_Work order:_
Your answer should be exactly the lines from the one that contains "SPI library ported" through the final line of the entries below, and nothing else.

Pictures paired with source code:
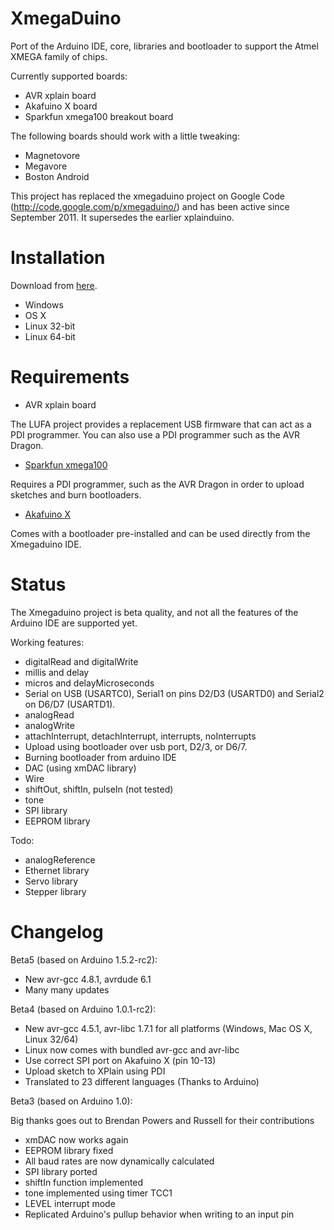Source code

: XmegaDuino
===========

Port of the Arduino IDE, core, libraries and bootloader to support the Atmel XMEGA family of chips.

Currently supported boards:

* AVR xplain board
* Akafuino X board
* Sparkfun xmega100 breakout board

The following boards should work with a little tweaking:

* Magnetovore
* Megavore
* Boston Android

This project has replaced the xmegaduino project on Google Code (http://code.google.com/p/xmegaduino/)
and has been active since September 2011. It supersedes the earlier xplainduino.

Installation
============

Download from [here](https://github.com/akafugu/Xmegaduino/releases/).

* Windows
* OS X
* Linux 32-bit
* Linux 64-bit

Requirements
============

* AVR xplain board

The LUFA project provides a replacement USB firmware that can act as a PDI programmer.
You can also use a PDI programmer such as the AVR Dragon.

* [Sparkfun xmega100](http://www.sparkfun.com/products/9546)

Requires a PDI programmer, such as the AVR Dragon in order to upload sketches and burn bootloaders.

* [Akafuino X](http://www.akafugu.jp/posts/products/akafuino/)

Comes with a bootloader pre-installed and can be used directly from the Xmegaduino IDE.

Status
======

The Xmegaduino project is beta quality, and not all the features of the Arduino IDE are supported yet.

Working features:

* digitalRead and digitalWrite
* millis and delay
* micros and delayMicroseconds
* Serial on USB (USARTC0), Serial1 on pins D2/D3 (USARTD0) and Serial2 on D6/D7 (USARTD1).
* analogRead
* analogWrite
* attachInterrupt, detachInterrupt, interrupts, noInterrupts
* Upload using bootloader over usb port, D2/3, or D6/7.
* Burning bootloader from arduino IDE
* DAC (using xmDAC library)
* Wire
* shiftOut, shiftIn, pulseIn (not tested)
* tone
* SPI library
* EEPROM library

Todo:

* analogReference
* Ethernet library
* Servo library
* Stepper library

Changelog
=========

Beta5 (based on Arduino 1.5.2-rc2):

* New avr-gcc 4.8.1, avrdude 6.1
* Many many updates

Beta4 (based on Arduino 1.0.1-rc2):

* New avr-gcc 4.5.1, avr-libc 1.7.1 for all platforms (Windows, Mac OS X, Linux 32/64)
* Linux now comes with bundled avr-gcc and avr-libc
* Use correct SPI port on Akafuino X (pin 10-13)
* Upload sketch to XPlain using PDI
* Translated to 23 different languages (Thanks to Arduino)

Beta3 (based on Arduino 1.0):

Big thanks goes out to Brendan Powers and Russell for their contributions 

* xmDAC now works again
* EEPROM library fixed
* All baud rates are now dynamically calculated
* SPI library ported
* shiftIn function implemented
* tone implemented using timer TCC1
* LEVEL interrupt mode
* Replicated Arduino's pullup behavior when writing to an input pin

_Written answer:_
* SPI library ported
* shiftIn function implemented
* tone implemented using timer TCC1
* LEVEL interrupt mode
* Replicated Arduino's pullup behavior when writing to an input pin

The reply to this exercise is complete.